Although the risk of supply disruption to affluent consumers remains rather small in the short term, the medium-term risk is much greater. Whether action should be taken to enhance food security to enhance the sustainability of food supply chains is likely to be a highly contested area. Certainly, the unsustainability of many production systems is recognised, with adverse impacts on sustainability arising from reduced water availability and possible hydrocarbon scarcity. Scottish agriculture can weather the former rather better than many competitors; the latter, however, poses a major threat.

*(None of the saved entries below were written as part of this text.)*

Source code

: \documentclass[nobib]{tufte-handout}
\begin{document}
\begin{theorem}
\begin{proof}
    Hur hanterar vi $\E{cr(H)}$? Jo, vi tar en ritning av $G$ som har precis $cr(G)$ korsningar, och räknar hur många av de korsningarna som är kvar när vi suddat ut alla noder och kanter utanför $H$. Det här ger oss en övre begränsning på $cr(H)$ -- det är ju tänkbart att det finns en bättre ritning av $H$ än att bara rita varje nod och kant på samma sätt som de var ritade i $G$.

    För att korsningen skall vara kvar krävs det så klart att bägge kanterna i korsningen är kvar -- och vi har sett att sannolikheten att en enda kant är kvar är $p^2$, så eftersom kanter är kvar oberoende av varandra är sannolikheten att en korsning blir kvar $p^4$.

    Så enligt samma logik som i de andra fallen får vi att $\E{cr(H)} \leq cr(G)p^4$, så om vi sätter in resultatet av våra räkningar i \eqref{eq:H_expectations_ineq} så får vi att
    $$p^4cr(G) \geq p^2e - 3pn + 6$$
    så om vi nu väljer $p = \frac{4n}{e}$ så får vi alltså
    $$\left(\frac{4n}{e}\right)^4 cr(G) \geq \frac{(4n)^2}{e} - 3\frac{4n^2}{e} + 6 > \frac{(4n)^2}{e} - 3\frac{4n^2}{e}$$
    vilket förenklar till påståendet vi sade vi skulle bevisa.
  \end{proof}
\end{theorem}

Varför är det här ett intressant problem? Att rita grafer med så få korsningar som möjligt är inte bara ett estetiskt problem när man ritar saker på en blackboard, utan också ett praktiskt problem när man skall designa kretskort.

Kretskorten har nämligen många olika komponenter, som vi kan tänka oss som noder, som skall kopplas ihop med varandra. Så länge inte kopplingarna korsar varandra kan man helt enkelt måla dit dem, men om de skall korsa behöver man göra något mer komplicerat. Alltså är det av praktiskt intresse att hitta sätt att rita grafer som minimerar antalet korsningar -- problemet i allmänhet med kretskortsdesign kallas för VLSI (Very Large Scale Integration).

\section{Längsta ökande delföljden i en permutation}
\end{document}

Paradoxically, the large scale producer, processor or retailer may be better positioned to create sustainability gains in their part of the food system than smaller producers. There is some evidence that organic production systems may not always be virtuous in sustainability terms, especially when involving long-distance movement of produce. Large producers or retailers may have the commercial muscle to force change along the supply chain, in ways that other actors cannot. Finally, it is conceivable that the resurgence of food artisanship carries with it a higher environmental footprint than larger scale production systems where environmental economies of scale may be realisable.
There are major difficulties in considering healthiness and sustainability of food systems together. It is possible to have health gains which have negative effects on aggregate sustainability and sustainability gains with negative effects on health. Both healthiness and sustainability are multi-facetted attributes of the highly complex socio-ecological systems that comprise the human food production, processing, distribution and consumption system.
There is little published evidence to reveal whether aggregatively Scottish food supply chains have become more or less sustainable in recent times. The apparent growing appeal of regional and local food should not mask the fact that Scotland has been a major food exporter and, certainly with a weak £, has European comparative advantage in beef production and malting barley production. The products associated with these sectors are highly important export earners for Scotland.
There is no proper evidence of sustainability trends in Scottish food supply chains based on the use of indicators approaches. Such a study would be highly revealing, especially when trends over time can be plotted.
The scope of marketing to change behaviours is probably modest. Other regulatory approaches may be needed to avert both a health crisis and an environmental crisis. Whilst the power of marketing to influence brand choice is uncontestable, the power of social marketing to counter aggressive marketing of foods which potentially compromise health is rather limited.
There is a danger of over-elaborate systems of green accounting to explore food system sustainability. Rather than developing over-elaborate systems of accounting with potentially high transaction costs of measurement and monitoring, it may be better to work with a reduced set of indicators. Among the indicators used in the NPF, the most important in relation to food probably relate to ecological footprint. However, the estimation of the ecological footprint of different parts of the Scottish food system remains a challenging activity and creates a significant demand for data from food chain actors. The case for a modest extension of indicators to explore sustainability of the Scottish food system is strong.